Boone the owner
Some OSU fans are upset this morning that I referred to Boone Pickens as the OSU “owner.” I don’t know why. I’ve done it before. And it is an accurate analogy.
OSU’s athletic department is modeled, by accident or design I don’t know, after a major-league franchise. The Cowboys have an owner who funds the operation. They have a general manager (athletic director) Mike Holder who runs the department and answers to the owner. Then they have all kinds of other employees, from marketing to linebacking, who do their jobs.
OSU fans want to know how that’s different from the Gaylords, who own the Oklahoman, giving money to OU athletics, which they have over the years in significant totals, though not as much as Pickens. Here’s the difference, and it applies to almost every other major benefactor I know of, although there could be exceptions.
No one else has immersed themselves in the decision-making like Pickens has at OSU. Pickens has his hand-picked man, Holder, in place as athletic director.

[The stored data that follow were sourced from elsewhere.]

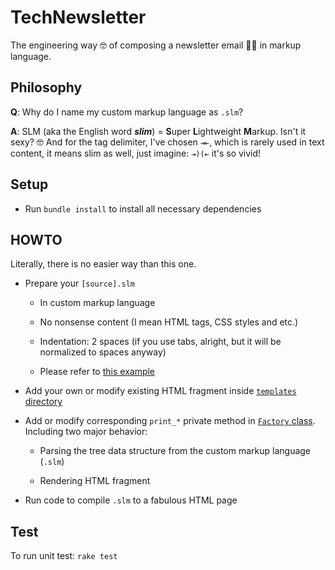 # TechNewsletter

The engineering way 🤓 of composing a newsletter email 📰📧 in markup language.

## Philosophy

**Q**: Why do I name my custom markup language as `.slm`?

**A**: SLM (aka the English word ***slim***) = **S**uper **L**ightweight **M**arkup.  Isn't it sexy?  🤓  And for the tag delimiter, I've chosen `⇥⇤`, which is rarely used in text content, it means slim as well, just imagine: `⇥)(⇤` it's so vivid!

## Setup

* Run `bundle install` to install all necessary dependencies

## HOWTO

Literally, there is no easier way than this one.

* Prepare your `[source].slm`

  - In custom markup language

  - No nonsense content (I mean HTML tags, CSS styles and etc.)

  - Indentation: 2 spaces (if you use tabs, alright, but it will be normalized to spaces anyway)

  - Please refer to [this example](https://raw.githubusercontent.com/thyrlian/TechNewsletter/master/example.slm)

* Add your own or modify existing HTML fragment inside [`templates` directory](https://github.com/thyrlian/TechNewsletter/tree/master/templates)

* Add or modify corresponding `print_*` private method in [`Factory` class](https://github.com/thyrlian/TechNewsletter/blob/master/lib/newsletter/factory.rb).  Including two major behavior:

  - Parsing the tree data structure from the custom markup language (`.slm`)

  - Rendering HTML fragment

* Run code to compile `.slm` to a fabulous HTML page

## Test

To run unit test: `rake test`
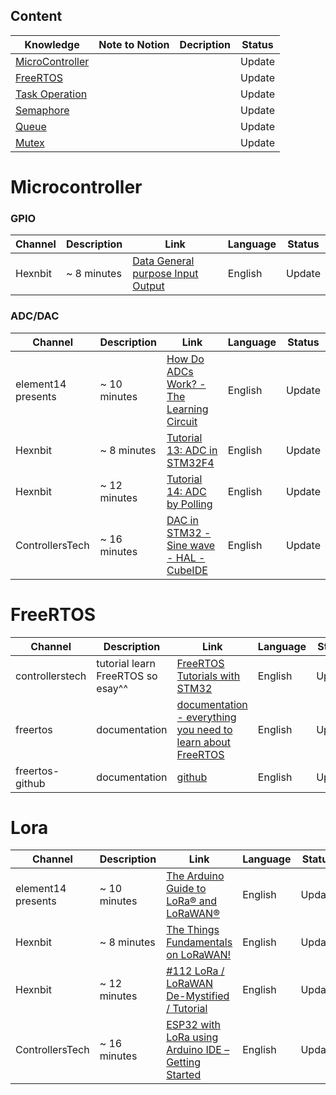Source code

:## Content

| Knowledge                           | Note to Notion | Decription | Status |
| ----------------------------------- | -------------- | ---------- | ------ |
| [MicroController](#microcontroller) |                |            | Update |
| [FreeRTOS](#freertos)               |                |            | Update |
| [Task Operation](#task)             |                |            | Update |
| [Semaphore](#semaphore)             |                |            | Update |
| [Queue](#queue)                     |                |            | Update |
| [Mutex](#mutex)                     |                |            | Update |

# Microcontroller

### GPIO

| Channel | Description | Link                                                                             | Language | Status |
| ------- | ----------- | -------------------------------------------------------------------------------- | -------- | ------ |
| Hexnbit | ~ 8 minutes | [Data General purpose Input Output](https://www.youtube.com/watch?v=tjDhmavBGf0) | English  | Update |

### ADC/DAC

| Channel            | Description  | Link                                                                                    | Language | Status |
| ------------------ | ------------ | --------------------------------------------------------------------------------------- | -------- | ------ |
| element14 presents | ~ 10 minutes | [How Do ADCs Work? - The Learning Circuit](https://www.youtube.com/watch?v=g4BvbAKNQ90) | English  | Update |
| Hexnbit            | ~ 8 minutes  | [Tutorial 13: ADC in STM32F4](https://www.youtube.com/watch?v=vIlG_i3GqeU)              | English  | Update |
| Hexnbit            | ~ 12 minutes | [Tutorial 14: ADC by Polling](https://www.youtube.com/watch?v=uUi6JyUuEJA)              | English  | Update |
| ControllersTech    | ~ 16 minutes | [DAC in STM32 - Sine wave - HAL - CubeIDE](https://www.youtube.com/watch?v=6Z1L6ox63j0) | English  | Update |

# FreeRTOS

| Channel         | Description                       | Link                                                                                                       | Language | Status |
| --------------- | --------------------------------- | ---------------------------------------------------------------------------------------------------------- | -------- | ------ |
| controllerstech | tutorial learn FreeRTOS so esay^^ | [FreeRTOS Tutorials with STM32](https://controllerstech.com/freertos-tutorials/)                           | English  | Update |
| freertos        | documentation                     | [documentation - everything you need to learn about FreeRTOS](https://www.youtube.com/watch?v=vIlG_i3GqeU) | English  | Update |
| freertos-github | documentation                     | [github](https://github.com/FreeRTOS/FreeRTOS)                                                             | English  | Update |

# Lora

| Channel            | Description  | Link                                                                                                                             | Language | Status |
| ------------------ | ------------ | -------------------------------------------------------------------------------------------------------------------------------- | -------- | ------ |
| element14 presents | ~ 10 minutes | [The Arduino Guide to LoRa® and LoRaWAN®](https://docs.arduino.cc/learn/communication/lorawan-101/)                              | English  | Update |
| Hexnbit            | ~ 8 minutes  | [The Things Fundamentals on LoRaWAN!](https://www.thethingsnetwork.org/docs/lorawan/)                                            | English  | Update |
| Hexnbit            | ~ 12 minutes | [#112 LoRa / LoRaWAN De-Mystified / Tutorial](https://www.youtube.com/watch?v=hMOwbNUpDQA)                                       | English  | Update |
| ControllersTech    | ~ 16 minutes | [ESP32 with LoRa using Arduino IDE – Getting Started](https://randomnerdtutorials.com/esp32-lora-rfm95-transceiver-arduino-ide/) | English  | Update |
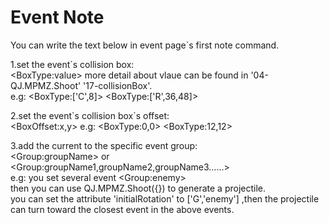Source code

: # Event Note

You can write the text below in event page\`s first note command.

1.set the event`s collision box:   
   \<BoxType:value\>
more detail about vlaue can be found in '04-QJ.MPMZ.Shoot' '17-collisionBox'.   
   e.g:   \<BoxType:['C',8]\>   \<BoxType:['R',36,48]\>

2.set the event\`s collision box\`s offset:   
   \<BoxOffset:x,y\>
   e.g:   \<BoxType:0,0\>   \<BoxType:12,12\>

3.add the current to the specific event group:   
   \<Group:groupName\>  or  \<Group:groupName1,groupName2,groupName3......\>   
   e.g: you set several event \<Group:enemy\>   
then you can use QJ.MPMZ.Shoot({}) to generate a projectile.   
you can set the attribute 'initialRotation' to ['G','enemy'] ,then the projectile can turn toward the closest event in the above events.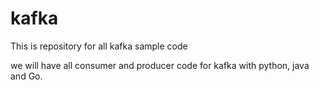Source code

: # kafka
This is repository for all kafka sample code

we will have all consumer and producer code for kafka with python, java and Go.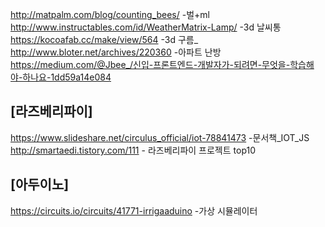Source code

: http://matpalm.com/blog/counting_bees/  -벌+ml  
http://www.instructables.com/id/WeatherMatrix-Lamp/  -3d 날씨통  
https://kocoafab.cc/make/view/564 -3d 구름_  
http://www.bloter.net/archives/220360 -아파트 난방  
https://medium.com/@Jbee_/신입-프론트엔드-개발자가-되려면-무엇을-학습해야-하나요-1dd59a14e084  


## [라즈베리파이]  
https://www.slideshare.net/circulus_official/iot-78841473 -문서책_IOT_JS  
http://smartaedi.tistory.com/111 - 라즈베리파이 프로젝트 top10  

## [아두이노]  
https://circuits.io/circuits/41771-irrigaaduino -가상 시뮬레이터  
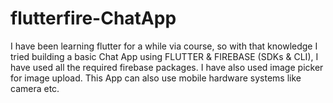 # flutterfire-ChatApp
I have been learning flutter for a while via course, so with that knowledge I tried building a basic Chat App using FLUTTER &amp; FIREBASE (SDKs &amp; CLI),
I have used all the required firebase packages.
I have also used image picker for image upload.
This App can also use mobile hardware systems like camera etc.
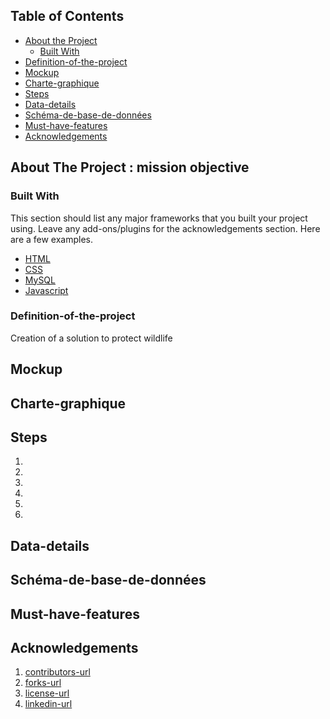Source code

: <!-- TABLE OF CONTENTS -->
## Table of Contents

* [About the Project](#about-the-project)
  * [Built With](#built-with)
* [Definition-of-the-project](#Definition-of-the-project)
* [Mockup](#Mockup)
* [Charte-graphique](#Charte-graphique)
* [Steps](#Steps)
* [Data-details](#Data-details)
* [Schéma-de-base-de-données](#Schéma-de-base-de-données)
* [Must-have-features](#Must-have-features)
* [Acknowledgements](#acknowledgements)



<!-- ABOUT THE PROJECT -->
## About The Project : mission objective 




### Built With
This section should list any major frameworks that you built your project using. Leave any add-ons/plugins for the acknowledgements section. Here are a few examples.
* [HTML](https://developer.mozilla.org/en-US/docs/Web/HTML)
* [CSS](https://developer.mozilla.org/en-US/docs/Web/CSS)
* [MySQL](https://www.mysql.com/fr/)
* [Javascript](https://developer.mozilla.org/en-US/docs/Web/JavaScript)



<!-- GETTING STARTED -->

### Definition-of-the-project

Creation of a solution to protect wildlife


## Mockup

## Charte-graphique



## Steps

1. 
2. 
3. 
4. 
5. 
6. 




## Data-details





## Schéma-de-base-de-données




## Must-have-features




<!-- ACKNOWLEDGEMENTS -->
## Acknowledgements


1. [contributors-url](https://github.com/othneildrew/Best-README-Template/graphs/contributors)
2. [forks-url](https://github.com/othneildrew/Best-README-Template/network/members)
3. [license-url](https://github.com/othneildrew/Best-README-Template/blob/master/LICENSE.txt)
4. [linkedin-url](https://linkedin.com/in/othneildrew)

He sits in on discussions about a variety of issues, from where to play games to how to deal with player discipline issues. That doesn’t happen with most big boosters, not that anyone else qualifies as booster in Pickens’ class. Not even Phil Knight, much less the Gaylords or Texas’ Tom Hicks or any other big donor, has drawn the national attention that Pickens has, because of his donations (over $200 million headed toward $300 million) and his involvement.
Pickens himself told this story in September. He said he was talking to Florida coach Urban Meyer and asked Meyer what Pickens personally could do, in addition to finances, to help the OSU football program. Meyer told Pickens to be at every game and let the team see him.
Interesting, I thought. I don’t know why Russell Okung and Dez Bryant would get a charge from seeing Pickens, but Urban Meyer thought so, and Pickens agreed with him. That’s why Pickens said he has made it a point to be at every game, home and road, and not be incognito.
That’s the prime example of the owner/team relationship in major-league sports. That’s why I call Pickens the OSU owner. And I’ve never said it’s a bad thing. I’ve always said that Pickens’ money is absolutely essential to OSU athletics, that without his donations, the Cowboys would be hard-pressed to compete with the schools they are asked to compete against.
Is that a little unseemly? No doubt. But this isn’t a perfect world. In a perfect world, Texas’ athletic budget wouldn’t be $70 million more than Iowa State’s. OU’s athletic budget wouldn’t be $30 million more than OSU’s. But the world’s not perfect. Big donations help to make for the uneven playing field, and Pickens’ donations help to level it back.
This is nothing new in academia. Some big donors want a say in how things are run on college campuses. The difference in Pickens is twofold: 1. It’s athletics, so the magnification is much brighter; and 2. His involvement is more comprehensive. To his credit, Pickens doesn’t hide his status.
He’s the owner. He’s proud of it. You might not like it, you might not like people pointing it out, but OSU really doesn’t have a better option.